• _What this task involves_:
Spot each line in the data below containing "Fixed" and copy it.

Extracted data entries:
=== Section Start ===
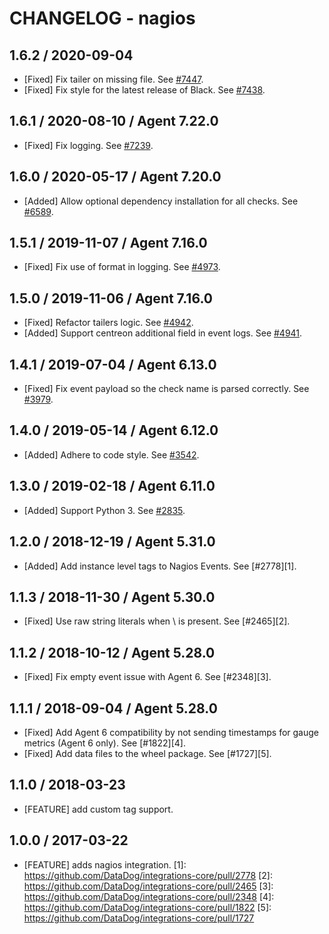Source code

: # CHANGELOG - nagios

## 1.6.2 / 2020-09-04

* [Fixed] Fix tailer on missing file. See [#7447](https://github.com/DataDog/integrations-core/pull/7447).
* [Fixed] Fix style for the latest release of Black. See [#7438](https://github.com/DataDog/integrations-core/pull/7438).

## 1.6.1 / 2020-08-10 / Agent 7.22.0

* [Fixed] Fix logging. See [#7239](https://github.com/DataDog/integrations-core/pull/7239).

## 1.6.0 / 2020-05-17 / Agent 7.20.0

* [Added] Allow optional dependency installation for all checks. See [#6589](https://github.com/DataDog/integrations-core/pull/6589).

## 1.5.1 / 2019-11-07 / Agent 7.16.0

* [Fixed] Fix use of format in logging. See [#4973](https://github.com/DataDog/integrations-core/pull/4973).

## 1.5.0 / 2019-11-06 / Agent 7.16.0

* [Fixed] Refactor tailers logic. See [#4942](https://github.com/DataDog/integrations-core/pull/4942).
* [Added] Support centreon additional field in event logs. See [#4941](https://github.com/DataDog/integrations-core/pull/4941).

## 1.4.1 / 2019-07-04 / Agent 6.13.0

* [Fixed] Fix event payload so the check name is parsed correctly. See [#3979](https://github.com/DataDog/integrations-core/pull/3979).

## 1.4.0 / 2019-05-14 / Agent 6.12.0

* [Added] Adhere to code style. See [#3542](https://github.com/DataDog/integrations-core/pull/3542).

## 1.3.0 / 2019-02-18 / Agent 6.11.0

* [Added] Support Python 3. See [#2835](https://github.com/DataDog/integrations-core/pull/2835).

## 1.2.0 / 2018-12-19 / Agent 5.31.0

* [Added] Add instance level tags to Nagios Events. See [#2778][1].

## 1.1.3 / 2018-11-30 / Agent 5.30.0

* [Fixed] Use raw string literals when \ is present. See [#2465][2].

## 1.1.2 / 2018-10-12 / Agent 5.28.0

* [Fixed] Fix empty event issue with Agent 6. See [#2348][3].

## 1.1.1 / 2018-09-04 / Agent 5.28.0

* [Fixed] Add Agent 6 compatibility by not sending timestamps for gauge metrics (Agent 6 only). See [#1822][4].
* [Fixed] Add data files to the wheel package. See [#1727][5].

## 1.1.0 / 2018-03-23

* [FEATURE] add custom tag support.

## 1.0.0 / 2017-03-22

* [FEATURE] adds nagios integration.
[1]: https://github.com/DataDog/integrations-core/pull/2778
[2]: https://github.com/DataDog/integrations-core/pull/2465
[3]: https://github.com/DataDog/integrations-core/pull/2348
[4]: https://github.com/DataDog/integrations-core/pull/1822
[5]: https://github.com/DataDog/integrations-core/pull/1727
=== Section End ===
• _Answer space_:
* [Fixed] Fix tailer on missing file. See [#7447](https://github.com/DataDog/integrations-core/pull/7447).
* [Fixed] Fix style for the latest release of Black. See [#7438](https://github.com/DataDog/integrations-core/pull/7438).
* [Fixed] Fix logging. See [#7239](https://github.com/DataDog/integrations-core/pull/7239).
* [Fixed] Fix use of format in logging. See [#4973](https://github.com/DataDog/integrations-core/pull/4973).
* [Fixed] Refactor tailers logic. See [#4942](https://github.com/DataDog/integrations-core/pull/4942).
* [Fixed] Fix event payload so the check name is parsed correctly. See [#3979](https://github.com/DataDog/integrations-core/pull/3979).
* [Fixed] Use raw string literals when \ is present. See [#2465][2].
* [Fixed] Fix empty event issue with Agent 6. See [#2348][3].
* [Fixed] Add Agent 6 compatibility by not sending timestamps for gauge metrics (Agent 6 only). See [#1822][4].
* [Fixed] Add data files to the wheel package. See [#1727][5].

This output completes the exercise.